In late 1983, Peter was approached by Jim Fosgate, who was looking for an alternative to the “T.A.T.E.” directional enhancement chips used in his logic decoders, at that time optimized for CBS’s “SQ” matrix.  Peter provided Jim with a new decoder circuit, and, through 1989, made numerous trips to Utah for design sessions and related technology transfer.

Features of the circuit included a “Panorama” mode providing surround reproduction of two-channel music program, years later to be implemented under the same Scheiber-coined name in Pro Logic IITM.  The first commercial result was the 1985-86 Fosgate Model 3601 “360º Space Matrix,” named after the 1977 Scheiber “360° Spatial Decoder.”  The 3601 was probably the first  home-use logic decoder for Dolby Surround.

Also in 1983, Peter licensed Dolby Labs to use his matrix/logic technology in motion picture soundtracks and theaters.  The following year, Peter granted to Dolby a sublicensing right for non-logic, basic-matrix, consumer decoders (the only kind they were interested in at that time).   In 1986, the consumer-use right was amended to add logic, and in 1987, Pro LogicTM was introduced.
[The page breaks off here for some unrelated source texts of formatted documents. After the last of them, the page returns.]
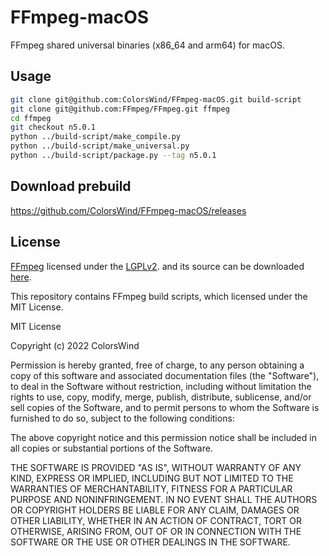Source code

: # FFmpeg-macOS
FFmpeg shared universal binaries (x86_64 and arm64) for macOS.

## Usage
```bash
git clone git@github.com:ColorsWind/FFmpeg-macOS.git build-script
git clone git@github.com:FFmpeg/FFmpeg.git ffmpeg
cd ffmpeg
git checkout n5.0.1
python ../build-script/make_compile.py 
python ../build-script/make_universal.py
python ../build-script/package.py --tag n5.0.1
```

## Download prebuild 
https://github.com/ColorsWind/FFmpeg-macOS/releases

## License

[FFmpeg](http://ffmpeg.org) licensed under the [LGPLv2](http://www.gnu.org/licenses/old-licenses/lgpl-2.1.html).  and its source can be downloaded [here](https://github.com/FFmpeg/FFmpeg).

This repository contains FFmpeg build scripts, which licensed under the MIT License.

MIT License

Copyright (c) 2022 ColorsWind

Permission is hereby granted, free of charge, to any person obtaining a copy
of this software and associated documentation files (the "Software"), to deal
in the Software without restriction, including without limitation the rights
to use, copy, modify, merge, publish, distribute, sublicense, and/or sell
copies of the Software, and to permit persons to whom the Software is
furnished to do so, subject to the following conditions:

The above copyright notice and this permission notice shall be included in all
copies or substantial portions of the Software.

THE SOFTWARE IS PROVIDED "AS IS", WITHOUT WARRANTY OF ANY KIND, EXPRESS OR
IMPLIED, INCLUDING BUT NOT LIMITED TO THE WARRANTIES OF MERCHANTABILITY,
FITNESS FOR A PARTICULAR PURPOSE AND NONINFRINGEMENT. IN NO EVENT SHALL THE
AUTHORS OR COPYRIGHT HOLDERS BE LIABLE FOR ANY CLAIM, DAMAGES OR OTHER
LIABILITY, WHETHER IN AN ACTION OF CONTRACT, TORT OR OTHERWISE, ARISING FROM,
OUT OF OR IN CONNECTION WITH THE SOFTWARE OR THE USE OR OTHER DEALINGS IN THE
SOFTWARE.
In 1988, Scheiber and Fosgate signed a new agreement with a “Co-operation” provision under which the parties would co-operate toward realization of Scheiber’s designs for a Dolby-compatible matrix system with improved logic.  In 1990, Fosgate left the relationship with Scheiber.  In 2000-01, Dolby introduced Pro Logic IITM, which it has described as a dramatically improved, updated matrix surround system, based on the principles used to develop the original Pro Logic decoding back in the 1980s, and featuring “Panorama” surround reproduction of two-channel music program.

In 2003, Dolby, Fosgate and Scheiber shared an Emmy Award for Development of Surround Sound for Television.  The May, 2004 issue of the Journal of the Audio Engineering Society, reporting that event, noted that Scheiber’s continuously-variable-speed logic and stereo surrounds were later reintroduced in Pro Logic II.